▶ _Task directions_
Note every line in the entries that contains the string "file", and copy it.

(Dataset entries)

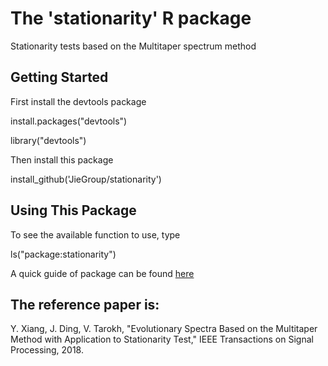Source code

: # The 'stationarity' R package
Stationarity tests based on the Multitaper spectrum method

## Getting Started

First install the devtools package

install.packages("devtools")

library("devtools")

Then install this package

install_github('JieGroup/stationarity')

## Using This Package

To see the available function to use, type 

ls("package:stationarity")

A quick guide of package can be found [here](https://github.com/JieGroup/stationarity/blob/master/vignettes/user-guide.pdf) 

## The reference paper is:  

Y. Xiang, J. Ding, V. Tarokh, "Evolutionary Spectra Based on the Multitaper Method with Application to Stationarity Test,"  IEEE Transactions on Signal Processing, 2018.
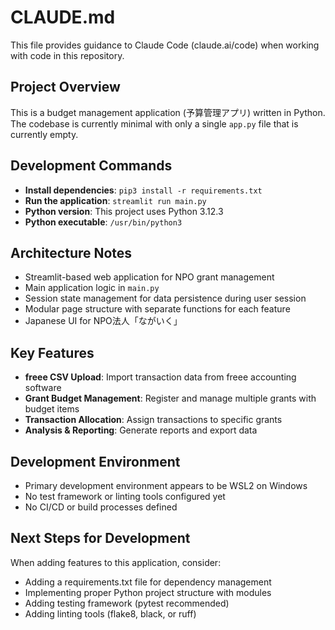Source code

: # CLAUDE.md

This file provides guidance to Claude Code (claude.ai/code) when working with code in this repository.

## Project Overview

This is a budget management application (予算管理アプリ) written in Python. The codebase is currently minimal with only a single `app.py` file that is currently empty.

## Development Commands

- **Install dependencies**: `pip3 install -r requirements.txt`
- **Run the application**: `streamlit run main.py`
- **Python version**: This project uses Python 3.12.3
- **Python executable**: `/usr/bin/python3`

## Architecture Notes

- Streamlit-based web application for NPO grant management
- Main application logic in `main.py`
- Session state management for data persistence during user session
- Modular page structure with separate functions for each feature
- Japanese UI for NPO法人「ながいく」

## Key Features

- **freee CSV Upload**: Import transaction data from freee accounting software
- **Grant Budget Management**: Register and manage multiple grants with budget items
- **Transaction Allocation**: Assign transactions to specific grants
- **Analysis & Reporting**: Generate reports and export data

## Development Environment

- Primary development environment appears to be WSL2 on Windows
- No test framework or linting tools configured yet
- No CI/CD or build processes defined

## Next Steps for Development

When adding features to this application, consider:
- Adding a requirements.txt file for dependency management
- Implementing proper Python project structure with modules
- Adding testing framework (pytest recommended)
- Adding linting tools (flake8, black, or ruff)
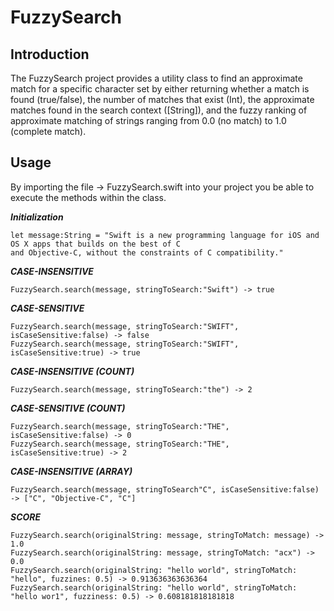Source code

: # FuzzySearch

Introduction
------------------------------

The FuzzySearch project provides a utility class to find an approximate match for a specific character set by either returning whether a match is found (true/false), the number of matches that exist (Int), the approximate matches found in the search context ([String]), and the fuzzy ranking of approximate matching of strings ranging from 0.0 (no match) to 1.0 (complete match). 

Usage
------------------------------
By importing the file -> FuzzySearch.swift into your project you be able to execute the methods within the class.

***Initialization***

    let message:String = "Swift is a new programming language for iOS and OS X apps that builds on the best of C                                 and Objective-C, without the constraints of C compatibility."

***CASE-INSENSITIVE***

    FuzzySearch.search(message, stringToSearch:"Swift") -> true

***CASE-SENSITIVE***

    FuzzySearch.search(message, stringToSearch:"SWIFT", isCaseSensitive:false) -> false
    FuzzySearch.search(message, stringToSearch:"SWIFT", isCaseSensitive:true) -> true
    
***CASE-INSENSITIVE (COUNT)***

    FuzzySearch.search(message, stringToSearch:"the") -> 2
    
***CASE-SENSITIVE (COUNT)***

    FuzzySearch.search(message, stringToSearch:"THE", isCaseSensitive:false) -> 0
    FuzzySearch.search(message, stringToSearch:"THE", isCaseSensitive:true) -> 2

***CASE-INSENSITIVE (ARRAY)***

    FuzzySearch.search(message, stringToSearch"C", isCaseSensitive:false) -> ["C", "Objective-C", "C"]
    
***SCORE***

    FuzzySearch.search(originalString: message, stringToMatch: message) -> 1.0
    FuzzySearch.search(originalString: message, stringToMatch: "acx") -> 0.0
    FuzzySearch.search(originalString: "hello world", stringToMatch: "hello", fuzzines: 0.5) -> 0.913636363636364
    FuzzySearch.search(originalString: "hello world", stringToMatch: "hello wor1", fuzziness: 0.5) -> 0.608181818181818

▶ _Written answer_
This file provides guidance to Claude Code (claude.ai/code) when working with code in this repository.
This is a budget management application (予算管理アプリ) written in Python. The codebase is currently minimal with only a single `app.py` file that is currently empty.
- Adding a requirements.txt file for dependency management
By importing the file -> FuzzySearch.swift into your project you be able to execute the methods within the class.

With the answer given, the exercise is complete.